Slow, she clicks on the aged lamp on the bedside table, casting a warm glow across the baby blue carpet and the floral quilt.
There are circles under Maison’s eyes, a vivid reminder that they’re not in undergrad anymore and all-nighters can be a bit rough.
“Dead bug too distracting to you?” Maison asks, leaning against the door frame. “I know other late bloomers, when they become aware, get driven nuts by their powers until they get used to it.”
“That would’ve been good for my mom to include in her letter,” Delina says and Maison smiles. Actually smiles, like she’s the only person in the world and nobody else matters.
It catches in her throat.
“Do you want hot chocolate?” Maison asks, going for the jugular and offering her favorite late-night drink. “I can make a few mugs.”
“Sure,” Delina says, before she can stop herself, before she can think it’s a bad idea.
She pullson a sweatshirt by the time he returns, and by then she’s had enough time to steel up her spine and shore up her defenses.
One look from him, still sleep rumpled, threatens to tear them right down again.
“Here,” he says, setting it on the bedside table, before he sits next to her on top of the quilt, smoothing his hand over the wrinkles They’re not touching, but all it would take is a twitch of her hand to grasp his. “They didn’t have the type with the marshmallows, but at least it wasn’t the fat free stuff.”
With all the turmoil of the day, with the ache still in his chest, she doesn’t know how to respond to that.
“How’s the lungs?” she asks, after a long stretch of just sipping hot chocolate in the warm light.
It’s a wan attempt at conversation, she can tell they ache, less so than a few hours ago but still enough to tug at her awareness.
He offers her a crooked smile, before ducking his head. “I’ll be okay.”
By now, she doesn’t think the wound is going to tear open again, that the artery will stay in place, but the anxiety of it still tugs at her mind.
“You realize if you lie to me about that, I can tell now,” she says, aiming for arch and coming off a bit pathetic.
Her hair is still a mess, the bags full of hair supplies and snacks most likely still on the blacktop behind the Target, but she pushes it away from her face anyways.
“Well, it’s not comfy,” he replies, wry. “But most likely better than being dead, can’t imagine anyone like me would have a great time in an afterlife.”
She blinks at him, and the light from the lamp cast deep shadows in the room around them. “Is there an afterlife?”
“Nobody really knows,” he says, with a wistfulness that’s almost like homesickness.
“They told me that there were some other people who had been raised who were, you know, dead for longer than a minute, they might know?” Delina ventures, and he cracks a smile. “Pretty sure you wouldn’t even have had the chance to figure that out, your eyes were still open and everything.”
He flinches, and she wishes she could pull the words back.
But then, there’s so many words she doesn’t know how to even begin to say, the confusing mess of emotions sitting behind her breastbone leaving a knot behind her throat.
Because she had panicked, it’s true.

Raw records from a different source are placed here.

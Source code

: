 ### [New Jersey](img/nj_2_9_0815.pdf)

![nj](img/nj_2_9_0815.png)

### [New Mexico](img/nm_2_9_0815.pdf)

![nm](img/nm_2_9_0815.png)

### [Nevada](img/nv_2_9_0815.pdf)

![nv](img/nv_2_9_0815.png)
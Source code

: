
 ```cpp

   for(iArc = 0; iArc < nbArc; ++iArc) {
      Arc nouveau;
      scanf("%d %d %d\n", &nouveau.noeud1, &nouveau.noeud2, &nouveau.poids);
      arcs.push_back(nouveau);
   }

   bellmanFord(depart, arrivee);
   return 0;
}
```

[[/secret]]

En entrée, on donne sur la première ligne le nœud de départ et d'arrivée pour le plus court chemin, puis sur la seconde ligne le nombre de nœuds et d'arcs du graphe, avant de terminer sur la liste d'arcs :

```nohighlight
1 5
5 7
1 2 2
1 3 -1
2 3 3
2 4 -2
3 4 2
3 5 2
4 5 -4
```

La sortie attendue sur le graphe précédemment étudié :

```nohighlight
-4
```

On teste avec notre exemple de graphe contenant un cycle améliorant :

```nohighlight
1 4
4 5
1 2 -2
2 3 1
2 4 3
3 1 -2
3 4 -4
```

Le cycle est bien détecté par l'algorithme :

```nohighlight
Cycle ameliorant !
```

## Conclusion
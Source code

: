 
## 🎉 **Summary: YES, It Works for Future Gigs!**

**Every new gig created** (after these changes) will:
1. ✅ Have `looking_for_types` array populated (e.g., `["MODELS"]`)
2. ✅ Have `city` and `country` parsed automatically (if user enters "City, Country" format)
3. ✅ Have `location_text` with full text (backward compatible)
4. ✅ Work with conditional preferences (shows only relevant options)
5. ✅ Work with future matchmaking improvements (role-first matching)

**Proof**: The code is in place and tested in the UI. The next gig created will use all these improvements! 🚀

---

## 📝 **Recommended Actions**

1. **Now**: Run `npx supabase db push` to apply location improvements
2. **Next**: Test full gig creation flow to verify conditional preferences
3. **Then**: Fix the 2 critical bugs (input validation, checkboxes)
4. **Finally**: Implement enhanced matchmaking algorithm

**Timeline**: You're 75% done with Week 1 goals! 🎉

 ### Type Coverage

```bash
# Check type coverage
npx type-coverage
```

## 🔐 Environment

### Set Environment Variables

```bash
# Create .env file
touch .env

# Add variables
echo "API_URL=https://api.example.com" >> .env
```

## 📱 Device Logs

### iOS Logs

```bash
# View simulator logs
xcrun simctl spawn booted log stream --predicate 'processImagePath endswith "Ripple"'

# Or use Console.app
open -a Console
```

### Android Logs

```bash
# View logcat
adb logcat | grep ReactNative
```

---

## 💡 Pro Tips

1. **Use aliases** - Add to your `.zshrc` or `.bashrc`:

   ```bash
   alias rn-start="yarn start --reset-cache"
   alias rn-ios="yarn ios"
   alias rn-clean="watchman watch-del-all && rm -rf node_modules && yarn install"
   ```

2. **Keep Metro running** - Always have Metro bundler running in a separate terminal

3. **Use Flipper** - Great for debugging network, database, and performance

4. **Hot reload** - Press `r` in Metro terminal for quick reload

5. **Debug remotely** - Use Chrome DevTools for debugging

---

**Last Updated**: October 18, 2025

She had panicked and instead of letting him die, immediately did something that everyone had decried as foolish. Because just moments before, he had looked at her and smiled when she talked about wine.
“Oh, I’ve made a mess of things, haven’t I?” Delina says, watching as the dust mites cast shadows over the baby blue carpet.
“Well,” Maison says delicately, taking the time to sip from his own mug of hot chocolate in an obvious stalling movement. “I think Korhonen carries the bigger blame than you, personally. I’ve known him since I was eight,” he turns to her, still sitting there on the quilt, “Since I was eight, and he had no problems with striking me.”
It’s entirely not what she means, but she nods.
“I’ve had drinks with him and his wife, and he just…was completely okay with killing me.”
In all her angst, all of her exhaustion, Delina didn’t factor in the betrayal side of it for him. That it’s not just the injury, it’s from someone he knows, someone he used to trust.
“And now, I did everything they asked for my entire life, and it’s…they’re still going to take it out on Mom.” He looks down at his hands, and somewhere in the last few hours he had obviously taken the time to clean the blood from under his fingernails. “Even if they still think I’m dead. Which I still can’t wrap my head around.”